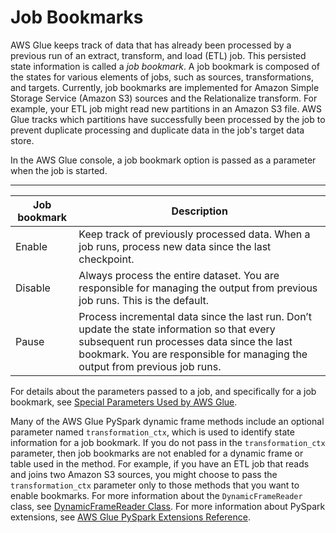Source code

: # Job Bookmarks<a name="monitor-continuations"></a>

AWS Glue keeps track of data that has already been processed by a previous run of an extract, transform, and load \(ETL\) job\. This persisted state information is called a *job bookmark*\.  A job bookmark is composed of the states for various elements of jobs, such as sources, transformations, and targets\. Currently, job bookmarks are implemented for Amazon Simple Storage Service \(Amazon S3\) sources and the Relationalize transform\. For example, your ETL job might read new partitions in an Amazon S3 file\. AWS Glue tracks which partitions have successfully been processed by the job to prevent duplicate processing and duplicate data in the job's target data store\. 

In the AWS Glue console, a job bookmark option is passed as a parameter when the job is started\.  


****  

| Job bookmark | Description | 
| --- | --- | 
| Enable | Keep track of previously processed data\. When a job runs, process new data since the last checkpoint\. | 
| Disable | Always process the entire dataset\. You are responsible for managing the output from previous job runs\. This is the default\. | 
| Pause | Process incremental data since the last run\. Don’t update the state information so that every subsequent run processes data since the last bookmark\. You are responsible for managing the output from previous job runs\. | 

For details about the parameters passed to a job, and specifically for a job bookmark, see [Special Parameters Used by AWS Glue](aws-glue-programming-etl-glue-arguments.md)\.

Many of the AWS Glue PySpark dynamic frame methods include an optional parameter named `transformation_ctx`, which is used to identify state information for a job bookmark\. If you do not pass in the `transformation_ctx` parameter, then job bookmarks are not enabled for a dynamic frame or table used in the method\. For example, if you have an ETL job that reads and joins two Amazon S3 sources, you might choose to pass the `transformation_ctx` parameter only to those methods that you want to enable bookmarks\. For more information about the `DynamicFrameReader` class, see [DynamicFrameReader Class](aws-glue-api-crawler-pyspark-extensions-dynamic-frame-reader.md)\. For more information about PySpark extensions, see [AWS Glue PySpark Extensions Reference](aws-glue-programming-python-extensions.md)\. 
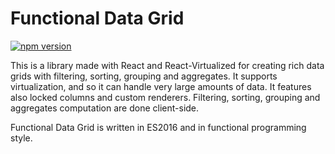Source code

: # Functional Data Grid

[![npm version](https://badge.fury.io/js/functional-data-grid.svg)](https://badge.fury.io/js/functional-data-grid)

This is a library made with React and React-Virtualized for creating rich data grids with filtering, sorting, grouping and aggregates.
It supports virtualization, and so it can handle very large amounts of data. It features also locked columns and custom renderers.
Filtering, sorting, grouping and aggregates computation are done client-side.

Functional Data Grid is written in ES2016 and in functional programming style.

▬▬▬▬▬▬

▶ WORK TO BE COMPLETED:
Look through the entries above; find each line with the word "processed" and copy it.

▶ RESPONSE:
AWS Glue keeps track of data that has already been processed by a previous run of an extract, transform, and load \(ETL\) job\. This persisted state information is called a *job bookmark*\.  A job bookmark is composed of the states for various elements of jobs, such as sources, transformations, and targets\. Currently, job bookmarks are implemented for Amazon Simple Storage Service \(Amazon S3\) sources and the Relationalize transform\. For example, your ETL job might read new partitions in an Amazon S3 file\. AWS Glue tracks which partitions have successfully been processed by the job to prevent duplicate processing and duplicate data in the job's target data store\. 
| Enable | Keep track of previously processed data\. When a job runs, process new data since the last checkpoint\. | 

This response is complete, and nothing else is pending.